Per entrambe queste grandi aziende esistono inquietanti buchi neri nella propria storia: per la Fiat le accuse di compromissione con il fascismo del proprio fondatore, i procedimenti penali riguardanti la schedatura di operai e sindacalisti e per il pagamento di tangenti e per il falso in bilancio; per l'ENI il progetto di Enrico Mattei di farne una macchina da guerra per le proprie ambizioni politiche, innumerevoli vicende di corruzione e tangenti, un elevato costo ambientale pagato dai cittadini.
Entrambe sono state protagoniste dello straordinario sviluppo industriale italiano del secondo dopoguerra. Uno sviluppo che non è solo una storia gloriosa di capacità imprenditoriali ma soprattutto il frutto del sacrificio e della vita di milioni di lavoratori.
La differenza fondamentale però è nell'oggi.

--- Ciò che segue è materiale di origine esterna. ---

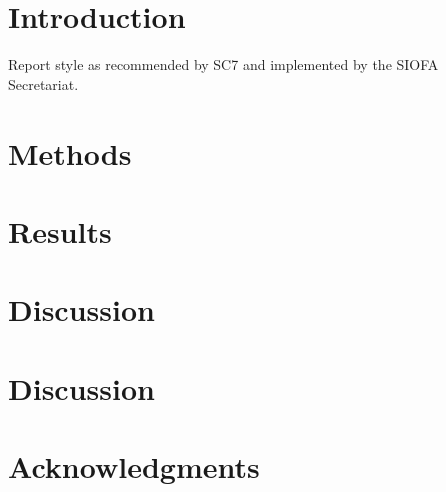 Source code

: \section{Introduction}

Report style as recommended by SC7 \citep{SC7} and implemented by the SIOFA Secretariat.

\section{Methods}

\section{Results}

\section{Discussion}

\section{Discussion}

\section{Acknowledgments}

  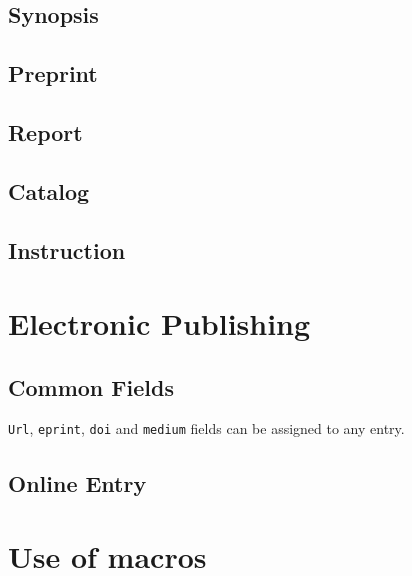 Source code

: \documentclass[a4paper]{article}
\begin{document}
\subsection{Synopsis}
\subsection{Preprint}
\subsection{Report}
\subsection{Catalog}
\subsection{Instruction}
\section{Electronic Publishing}
\subsection{Common Fields}
\verb|Url|, \verb|eprint|, \verb|doi| and \verb|medium| fields can be assigned to any entry.
\subsection{Online Entry}
\section{Use of macros}
\end{document}
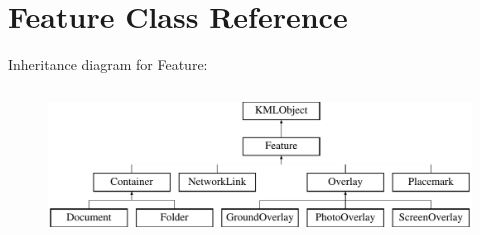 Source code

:\hypertarget{classFeature}{
\section{Feature Class Reference}
\label{d5/d74/classFeature}
}
Inheritance diagram for Feature:\begin{figure}[H]
\begin{center}
\leavevmode
\includegraphics[height=4.000000cm]{d5/d74/classFeature}
\end{center}
\end{figure}
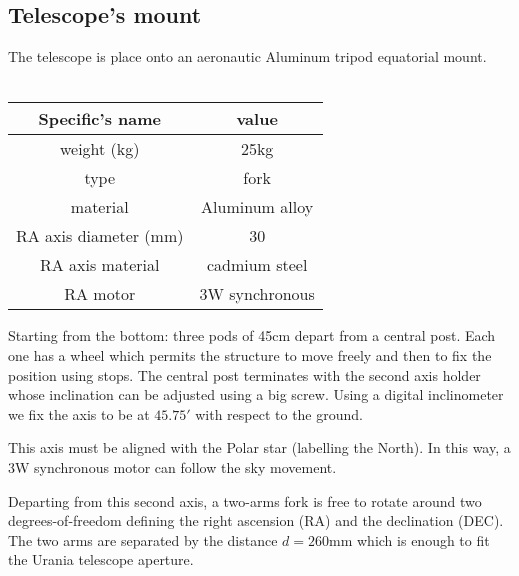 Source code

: \subsection{Telescope's mount}
The telescope is place onto an aeronautic Aluminum tripod equatorial mount.
\\
\\
\begin{minipage}{.4\textwidth}
    \begin{tabular}{c|c}
        \hline
        \textbf{Specific's name} & \textbf{value} \\
        \hline
        weight (kg) & 25kg \\
        type & fork \\
        material & Aluminum alloy \\
        RA axis diameter (mm) & 30 \\
        RA axis material & cadmium steel \\
        RA motor & 3W synchronous \\
        \hline
    \end{tabular}
    \label{tab:mount}
\end{minipage}

Starting from the bottom: three pods of 45cm depart from a central post. Each one has a wheel which permits the structure to move freely and then to fix the position using stops.
The central post terminates with the second axis holder whose inclination can be adjusted using a big screw.
Using a digital inclinometer we fix the axis to be at \(45.75'\) with respect to the ground.

This axis must be aligned with the Polar star (labelling the North).
In this way, a 3W synchronous motor can follow the sky movement.

Departing from this second axis, a two-arms fork is free to rotate around two degrees-of-freedom defining the right ascension (RA) and the declination (DEC).
The two arms are separated by the distance \(d = 260\)mm which is enough to fit the Urania telescope aperture.
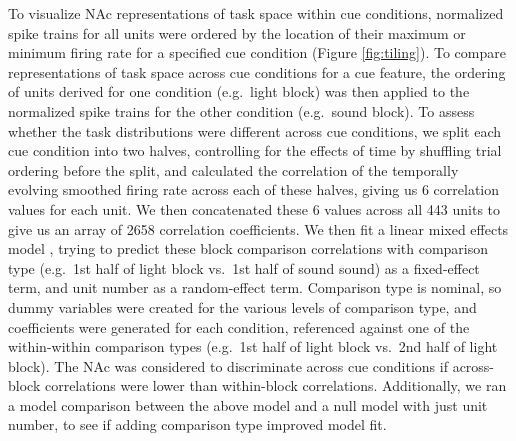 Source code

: \documentclass[11pt]{article}
\providecommand{\DIFadd}[1]{{\protect\color{red} \sf #1}} %
\providecommand{\DIFdel}[1]{} %
\providecommand{\DIFaddbegin}{} %
\providecommand{\DIFaddend}{} %
\providecommand{\DIFdelbegin}{} %
\providecommand{\DIFdelend}{} %
\newcommand{\DIFscaledelfig}{0.5}
\newlength{\DIFdelgraphicswidth} %
\newlength{\DIFdelgraphicsheight} %
\newcommand{\DIFaddincludegraphics}[2][]{{\color{red}\fbox{\DIFOincludegraphics[#1]{#2}}}} %
\newcommand{\DIFdelincludegraphics}[2][]{%
\sbox{\DIFdelgraphicsbox}{\DIFOincludegraphics[#1]{#2}}%
\settoboxwidth{\DIFdelgraphicswidth}{\DIFdelgraphicsbox} %
\settoboxtotalheight{\DIFdelgraphicsheight}{\DIFdelgraphicsbox} %
\scalebox{\DIFscaledelfig}{%
\parbox[b]{\DIFdelgraphicswidth}{\usebox{\DIFdelgraphicsbox}\\[-\baselineskip] \rule{\DIFdelgraphicswidth}{0em}}\llap{\resizebox{\DIFdelgraphicswidth}{\DIFdelgraphicsheight}{%
\setlength{\unitlength}{\DIFdelgraphicswidth}%
\begin{picture}(1,1)%
\thicklines\linethickness{2pt} %
{\color[rgb]{1,0,0}\put(0,0){\framebox(1,1){}}}%
{\color[rgb]{1,0,0}\put(0,0){\line( 1,1){1}}}%
{\color[rgb]{1,0,0}\put(0,1){\line(1,-1){1}}}%
\end{picture}%
}\hspace*{3pt}}} %
} %
\DeclareRobustCommand{\DIFaddbegin}{\DIFOaddbegin \let\includegraphics\DIFaddincludegraphics} %
\DeclareRobustCommand{\DIFaddend}{\DIFOaddend \let\includegraphics\DIFOincludegraphics} %
\DeclareRobustCommand{\DIFdelbegin}{\DIFOdelbegin \let\includegraphics\DIFdelincludegraphics} %
\DeclareRobustCommand{\DIFdelend}{\DIFOaddend \let\includegraphics\DIFOincludegraphics} %
\begin{document}
\DIFdelend To visualize NAc representations of task space within cue conditions, normalized spike trains for all units were ordered by the location of their maximum or minimum firing rate for a specified cue condition (Figure \ref{fig:tiling}). To compare representations of task space across cue conditions for a cue feature, the ordering of units derived for one condition (e.g.\ light block) was then applied to the normalized spike trains for the other condition (e.g.\ sound block). \DIFdelbegin \DIFdel{For control comparisons within }\DIFdelend \DIFaddbegin \DIFadd{To assess whether the task distributions were different across }\DIFaddend cue conditions, \DIFdelbegin \DIFdel{half of the
trials for a condition were compared against the other half. To look
at the correlation of firing rates of all units within and across various cue conditions, trials for each cue condition for a unitwere
shuffled and divided into two averages, and averages within and across cue conditions were correlated. A }\DIFdelend \DIFaddbegin \DIFadd{we split each cue condition into two halves, controlling for the effects of time by shuffling trial ordering before the split, and calculated the correlation of the temporally evolving smoothed firing rate across each of these halves, giving us 6 correlation values for each unit. We then concatenated these 6 values across all 443 units to give us an array of 2658 correlation coefficients. We then fit a }\DIFaddend linear mixed effects model\DIFdelbegin \DIFdel{was run
for each cue conditionto determine if correlations of firing rates
within cue conditions were more similar than correlations across cue
conditions. }\DIFdelend \DIFaddbegin \DIFadd{, trying to predict these block comparison correlations with comparison type (e.g.\ 1st half of light block vs.\ 1st half of sound sound) as a fixed-effect term, and unit number as a random-effect term. Comparison type is nominal, so dummy variables were created for the various levels of comparison type, and coefficients were generated for each condition, referenced against one of the within-within comparison types (e.g.\ 1st half of light block vs.\ 2nd half of light block). The NAc was considered to discriminate across cue conditions if across-block correlations were lower than within-block correlations. Additionally, we ran a model comparison between the above model and a null model with just unit number, to see if adding comparison type improved model fit.
}\DIFaddend 
\end{document}
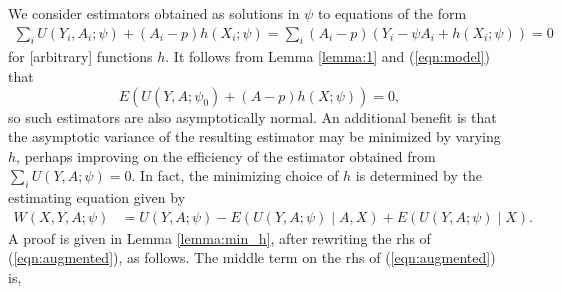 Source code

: \message{ !name(manuscript.tex)}\documentclass[10pt,a4paper]{amsart}
\newcommand{\EE}{E}
\begin{document}
We consider estimators obtained as solutions in $\psi$ to equations of the form
\begin{align}
\sum_iU(Y_i,A_i;\psi) + (A_i-p)h(X_i;\psi)=\sum_i (A_i-p)(Y_i-\psi A_i + h(X_i;\psi))=0\label{eqn:unaugmented}
\end{align}
for [arbitrary] functions $h$. It
follows from Lemma \ref{lemma:1} and (\ref{eqn:model}) that
\[
\EE(U(Y,A;\psi_0) + (A-p)h(X;\psi))=0,
\]
so such estimators are also
asymptotically normal. An additional benefit is that
the asymptotic variance of the resulting estimator may be minimized by
varying $h$, perhaps improving on the efficiency of the estimator obtained
from $\sum_iU(Y,A;\psi)=0$. In fact, the minimizing choice of $h$ is determined
by the estimating equation given by
\begin{align}
       W(X,Y,A;\psi)      &=U(Y,A;\psi) - \EE(U(Y,A;\psi)\mid A,X) + \EE(U(Y,A;\psi)\mid X).\label{eqn:augmented}
\end{align}
A proof is given in Lemma \ref{lemma:min_h}, after rewriting the rhs
of (\ref{eqn:augmented}), as follows. The middle term on the rhs of (\ref{eqn:augmented}) is,
\end{document}
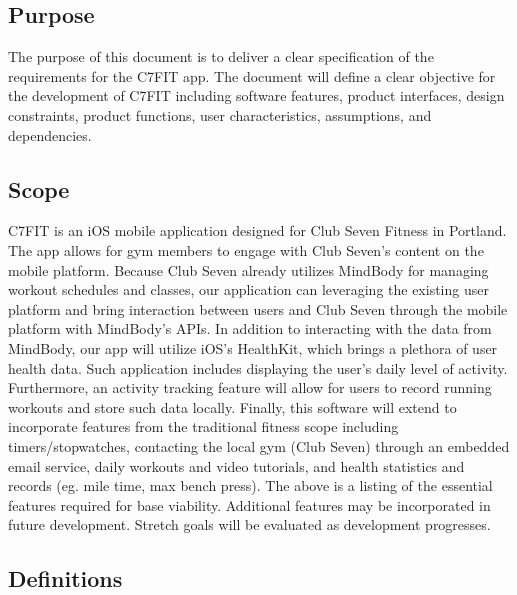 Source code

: \documentclass[letterpaper,10pt,titlepage]{article}
\begin{document}
\subsection{Purpose}

The purpose of this document is to deliver a clear specification of the requirements for the C7FIT app. The document will define a clear objective for the development of C7FIT including software features, product interfaces, design constraints, product functions, user characteristics, assumptions, and dependencies.

\subsection{Scope}

C7FIT is an iOS mobile application designed for Club Seven Fitness in Portland. The app allows for gym members to engage with Club Seven’s content on the mobile platform. Because Club Seven already utilizes MindBody for managing workout schedules and classes, our application can leveraging the existing user platform and bring interaction between users and Club Seven through the mobile platform with MindBody’s APIs.
In addition to interacting with the data from MindBody, our app will utilize iOS’s HealthKit, which brings a plethora of user health data.  Such application includes displaying the user’s daily level of activity. Furthermore, an activity tracking feature will allow for users to record running workouts and store such data locally. Finally, this software will extend to incorporate features from the traditional fitness scope including timers/stopwatches, contacting the local gym (Club Seven) through an embedded email service, daily workouts and video tutorials, and health statistics and records (eg. mile time, max bench press). The above is a listing of the essential features required for base viability. Additional features may be incorporated in future development. Stretch goals will be evaluated as development progresses.

\subsection{Definitions}
\end{document}
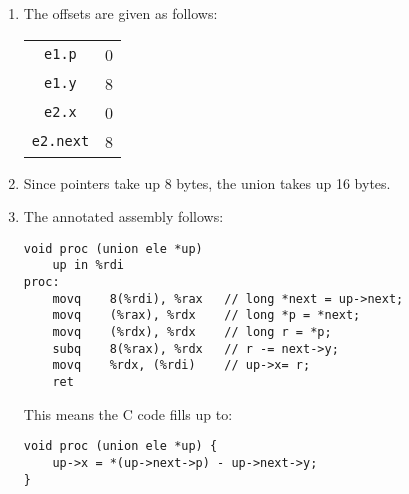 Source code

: \documentclass[12pt]{article}
\newenvironment{sol}[1][Solution]{\begin{trivlist}
		\item[\hskip \labelsep {\bfseries #1:}]}{\end{trivlist}}
\begin{document}
{\begin{sol}
	\begin{enumerate}[label=(\alph*)]
		\item The offsets are given as follows:
		\begin{center}
			\begin{tabular}{cc}
				\texttt{e1.p} & 0\\
				\texttt{e1.y} & 8\\
				\texttt{e2.x} & 0\\
				\texttt{e2.next} & 8
			\end{tabular}
		\end{center}
		\item Since pointers take up 8 bytes, the union takes up
		16 bytes.
		\item The annotated assembly follows:
		\begin{lstlisting}[language={}]
	void proc (union ele *up)
	up in %rdi
proc:
	movq	8(%rdi), %rax	// long *next = up->next;
	movq	(%rax), %rdx	// long *p = *next;
	movq	(%rdx), %rdx	// long r = *p;
	subq	8(%rax), %rdx	// r -= next->y;
	movq	%rdx, (%rdi)	// up->x= r;
	ret
		\end{lstlisting}
		This means the C code fills up to:
		\begin{lstlisting}
void proc (union ele *up) {
	up->x = *(up->next->p) - up->next->y;
}
		\end{lstlisting}
	\end{enumerate}
\end{sol}
\end{document}
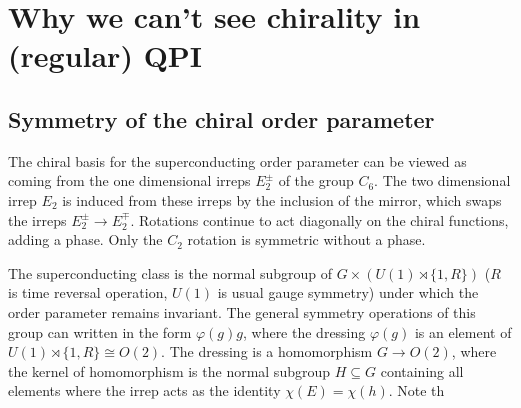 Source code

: \documentclass[aps,prb,twocolumn,superscriptaddress,nofootinbib]{revtex4-2}
\begin{document}
\section{Why we can't see chirality in (regular) QPI}




\subsection{Symmetry of the chiral order parameter}

The chiral basis for the superconducting order parameter can be viewed as coming from the one dimensional irreps $E^{\pm}_{2}$ of the group $C_6$. The two dimensional irrep $E_2$ is induced from these irreps by the inclusion of the mirror, which swaps the irreps $E^{\pm}_{2} \rightarrow E^{\mp}_{2}$. Rotations continue to act diagonally on the chiral functions, adding a phase. Only the $C_2$ rotation is symmetric without a phase.

The superconducting class is the normal subgroup of $G \times (U(1) \rtimes \{ 1, R \})$ ($R$ is time reversal operation, $U(1)$ is usual gauge symmetry) under which the order parameter remains invariant.
The general symmetry operations of this group can written in the form $\varphi (g) g$, where the dressing $\varphi (g)$ is an element of $U(1) \rtimes \{ 1, R \} \cong O(2)$.
The dressing is a homomorphism $G \rightarrow O(2)$, where the kernel of homomorphism is the normal subgroup $H \subseteq G$ containing all elements where the irrep acts as the identity $\chi (E) = \chi (h)$. Note th
\end{document}
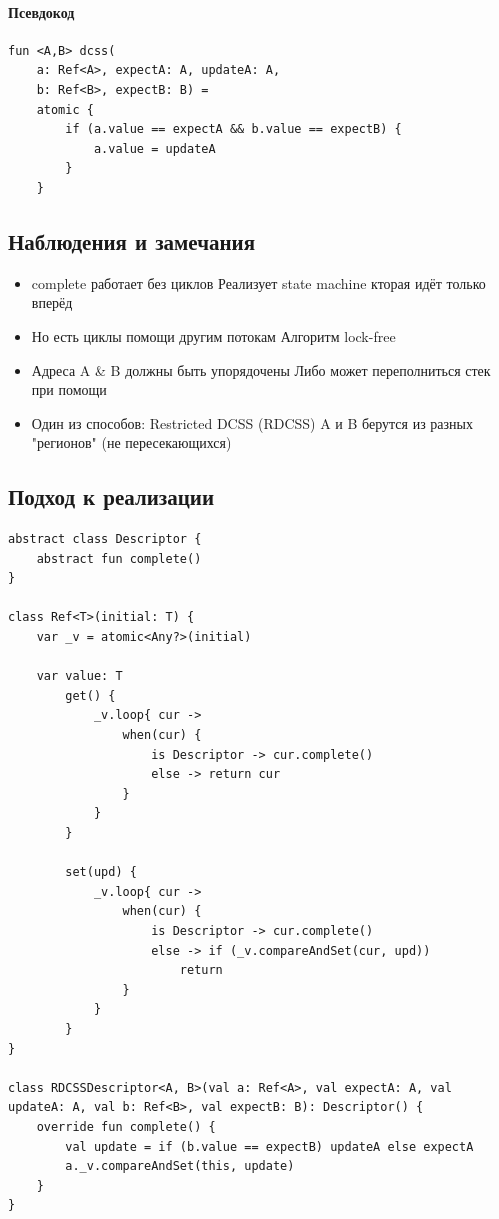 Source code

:\documentclass[10pt,a4paper,oneside,titlepage]{article}
\theoremstyle{plain}
\theoremstyle{defenition}
\begin{document}
\paragraph{Псевдокод}

\begin{lstlisting}
fun <A,B> dcss(
    a: Ref<A>, expectA: A, updateA: A,
    b: Ref<B>, expectB: B) =
    atomic {
        if (a.value == expectA && b.value == expectB) {
            a.value = updateA
        }
    }
\end{lstlisting}

\subsection{Наблюдения и замечания}

\begin{itemize}
	\item complete работает без циклов
	\subitem Реализует state machine кторая идёт только вперёд
	\item Но есть циклы помощи другим потокам
	\subitem Алгоритм lock-free
	\item Адреса A \& B должны быть упорядочены
	\subitem Либо может переполниться стек при помощи
	\item Один из способов: Restricted DCSS (RDCSS)
	\subitem A и B берутся из разных "регионов" (не пересекающихся) 
\end{itemize}

\subsection{Подход к реализации}

\begin{lstlisting}
abstract class Descriptor {
    abstract fun complete()
}

class Ref<T>(initial: T) {
    var _v = atomic<Any?>(initial)
    
    var value: T
        get() {
            _v.loop{ cur -> 
                when(cur) {
                    is Descriptor -> cur.complete()
                    else -> return cur
                }
            }
        }
        
        set(upd) {
            _v.loop{ cur ->
                when(cur) {
                    is Descriptor -> cur.complete()
                    else -> if (_v.compareAndSet(cur, upd))
                        return
                }
            }
        }
}

class RDCSSDescriptor<A, B>(val a: Ref<A>, val expectA: A, val updateA: A, val b: Ref<B>, val expectB: B): Descriptor() {
    override fun complete() {
        val update = if (b.value == expectB) updateA else expectA
        a._v.compareAndSet(this, update)
    }
}
\end{lstlisting}
\end{document}
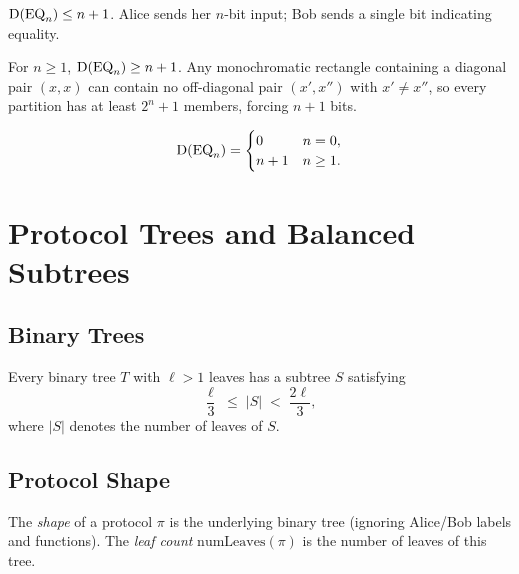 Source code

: \begin{theorem}
  \label{thm:eq_upper}
  \leanok
  $\Det(\EQ_n) \le n + 1$.  Alice sends her $n$-bit input; Bob sends a single
  bit indicating equality.
\end{theorem}

\begin{theorem}
  \label{thm:eq_lower}
  \leanok
  For $n \ge 1$, $\Det(\EQ_n) \ge n + 1$.
  Any monochromatic rectangle containing a diagonal pair $(x,x)$ can contain no
  off-diagonal pair $(x',x'')$ with $x' \ne x''$, so every partition has at least
  $2^n + 1$ members, forcing $n + 1$ bits.
\end{theorem}

\begin{theorem}
  \label{thm:eq_exact}
  \leanok
  \[
    \Det(\EQ_n) = \begin{cases} 0 & n = 0, \\ n + 1 & n \ge 1. \end{cases}
  \]
\end{theorem}

\chapter{Protocol Trees and Balanced Subtrees}

\section{Binary Trees}

\begin{lemma}
  \label{lem:balanced_subtree}
  \leanok
  Every binary tree $T$ with $\ell > 1$ leaves has a subtree $S$ satisfying
  \[
    \frac{\ell}{3} \;\le\; |S| \;<\; \frac{2\ell}{3},
  \]
  where $|S|$ denotes the number of leaves of $S$.
\end{lemma}

\section{Protocol Shape}

\begin{definition}
  \label{def:protocol_shape}
  \leanok
  The \emph{shape} of a protocol $\pi$ is the underlying binary tree (ignoring
  Alice/Bob labels and functions).  The \emph{leaf count} $\mathrm{numLeaves}(\pi)$
  is the number of leaves of this tree.
\end{definition}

L'azienda privata Fiat, dopo decenni in cui è stata sovvenzionata dallo Stato con i soldi dei contribuenti e che ha goduto della scelta politica di un modello di sviluppo dei trasporti, confacente al proprio interesse particolare, fondato sul trasporto individuale su gomma e sulla realizzazione di autostrade anziché su quello collettivo, pubblico e che privilegiasse la rotaia, ridimensiona ora la propria presenza in Italia. Rinuncia al suo ruolo di guida dell'industria e dell'economia italiana, abbandona al proprio destino decine di migliaia di lavoratori impegnati direttamente o nell'indotto, contribuisce alla desertificazione industriale di territori in cui è sempre stato elevatissimo il potere della criminalità. Perché il suo mestiere di impresa privata, questo è il libero mercato, è di andare dove maggiore può essere il profitto (e lo fa con l'arroganza di Marchionne e senza nemmeno dare atto dei benefici che ha ricevuto nel tempo dallo Stato e dell'impegno degli uomini e delle donne che, alle dipendenze della Fiat, hanno contribuito a farne la storia).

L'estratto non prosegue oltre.